You would train an Isotonic Regression model: http://scikit-learn.org/stable/modules/generated/sklearn.isotonic.IsotonicRegression.html
Or you could simply clip the predicted values that are out of bounds.
It is general practice, when training multi-flavored data to appropriately scale it between 0 - 1, so for example, say ur test data was:
[input: [10 hrs studying, 100% on last test], output: [95% on this test] ]
then you should first standardize both input and output by dividing by the greatest numerical value in each of their elements or the greatest possible value:
input = input/input.max
output = output/100
[input: [0.1 , 1], output: [0.95] ]
When you are done training and want to predict a test scores, simply multiply the output by 100 and you are done.
BTW what you want to do is well documented on stephenwelch's Neural Network Youtube series.
You can either do Normalisation or Standardisation. They would transform your values within [0, 1].

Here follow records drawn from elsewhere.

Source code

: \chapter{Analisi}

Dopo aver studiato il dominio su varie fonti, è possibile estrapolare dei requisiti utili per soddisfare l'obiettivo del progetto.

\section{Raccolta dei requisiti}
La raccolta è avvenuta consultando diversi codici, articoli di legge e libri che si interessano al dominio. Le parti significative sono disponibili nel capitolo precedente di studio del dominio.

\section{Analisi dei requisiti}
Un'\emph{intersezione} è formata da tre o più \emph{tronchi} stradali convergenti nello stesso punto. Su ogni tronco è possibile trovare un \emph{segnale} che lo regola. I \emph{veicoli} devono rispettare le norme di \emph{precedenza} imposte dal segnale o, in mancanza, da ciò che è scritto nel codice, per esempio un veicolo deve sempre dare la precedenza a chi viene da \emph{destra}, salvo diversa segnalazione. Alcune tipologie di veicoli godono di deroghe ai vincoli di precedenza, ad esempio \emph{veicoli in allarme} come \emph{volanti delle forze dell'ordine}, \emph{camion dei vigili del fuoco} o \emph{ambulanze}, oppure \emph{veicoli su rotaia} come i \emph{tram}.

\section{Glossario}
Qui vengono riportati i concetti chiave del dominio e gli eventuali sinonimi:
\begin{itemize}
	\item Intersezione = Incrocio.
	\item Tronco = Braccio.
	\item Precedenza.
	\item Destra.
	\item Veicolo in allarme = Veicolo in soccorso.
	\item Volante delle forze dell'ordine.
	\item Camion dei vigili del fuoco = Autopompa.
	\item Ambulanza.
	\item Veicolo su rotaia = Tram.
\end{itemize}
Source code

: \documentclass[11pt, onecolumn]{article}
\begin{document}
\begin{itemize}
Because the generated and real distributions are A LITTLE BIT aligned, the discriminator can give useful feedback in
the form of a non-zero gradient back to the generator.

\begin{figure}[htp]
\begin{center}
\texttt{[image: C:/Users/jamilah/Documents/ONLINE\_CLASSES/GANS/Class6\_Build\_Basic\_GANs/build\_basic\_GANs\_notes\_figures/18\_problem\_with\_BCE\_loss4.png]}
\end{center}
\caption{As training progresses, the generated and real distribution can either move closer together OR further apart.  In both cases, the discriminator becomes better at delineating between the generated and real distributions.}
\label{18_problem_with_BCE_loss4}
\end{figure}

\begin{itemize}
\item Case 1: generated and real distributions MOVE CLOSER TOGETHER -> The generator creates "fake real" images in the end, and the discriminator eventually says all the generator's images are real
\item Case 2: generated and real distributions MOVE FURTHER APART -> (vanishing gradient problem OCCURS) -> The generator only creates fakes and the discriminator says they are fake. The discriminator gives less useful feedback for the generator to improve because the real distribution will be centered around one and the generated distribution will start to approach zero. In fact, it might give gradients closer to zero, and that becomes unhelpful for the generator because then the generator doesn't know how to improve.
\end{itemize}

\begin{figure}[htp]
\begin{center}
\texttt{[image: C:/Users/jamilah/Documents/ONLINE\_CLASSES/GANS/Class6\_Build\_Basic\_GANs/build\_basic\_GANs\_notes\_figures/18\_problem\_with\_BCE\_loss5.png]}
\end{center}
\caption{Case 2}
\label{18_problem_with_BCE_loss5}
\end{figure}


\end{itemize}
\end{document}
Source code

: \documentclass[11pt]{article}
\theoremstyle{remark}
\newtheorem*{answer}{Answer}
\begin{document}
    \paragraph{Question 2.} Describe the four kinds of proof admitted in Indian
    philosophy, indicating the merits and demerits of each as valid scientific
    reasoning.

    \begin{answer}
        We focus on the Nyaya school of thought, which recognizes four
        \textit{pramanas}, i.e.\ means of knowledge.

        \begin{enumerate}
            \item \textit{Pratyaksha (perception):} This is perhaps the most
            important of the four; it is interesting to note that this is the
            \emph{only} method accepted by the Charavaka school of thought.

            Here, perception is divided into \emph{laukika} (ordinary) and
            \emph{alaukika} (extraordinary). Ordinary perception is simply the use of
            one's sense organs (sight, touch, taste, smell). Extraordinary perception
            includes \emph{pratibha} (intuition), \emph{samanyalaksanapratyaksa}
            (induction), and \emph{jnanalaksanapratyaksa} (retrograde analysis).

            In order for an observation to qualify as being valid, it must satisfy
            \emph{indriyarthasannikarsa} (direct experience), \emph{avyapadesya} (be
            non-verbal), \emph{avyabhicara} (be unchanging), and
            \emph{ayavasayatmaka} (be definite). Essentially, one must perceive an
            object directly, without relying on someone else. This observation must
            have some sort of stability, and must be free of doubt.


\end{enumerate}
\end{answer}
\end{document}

I am not sure why you need the range to be 0-100, but if it is really so, you can multiply by 100 to get that range post the above transformation.
Normalise: Here each value of your feature column is converted like so:
X_new = (X - X_min) / (X_max - X_min)
where X_min and X_max are min and max values in the feature.
Standardise: Here each value of your feature column is converted like so:
X_new = (X - Mean) / StandardDeviation
where Mean and StandardDeviation are the mean and SD values of your feature.
Check which one gives you better results. If your data has extreme outliers, Standardisation might give better results.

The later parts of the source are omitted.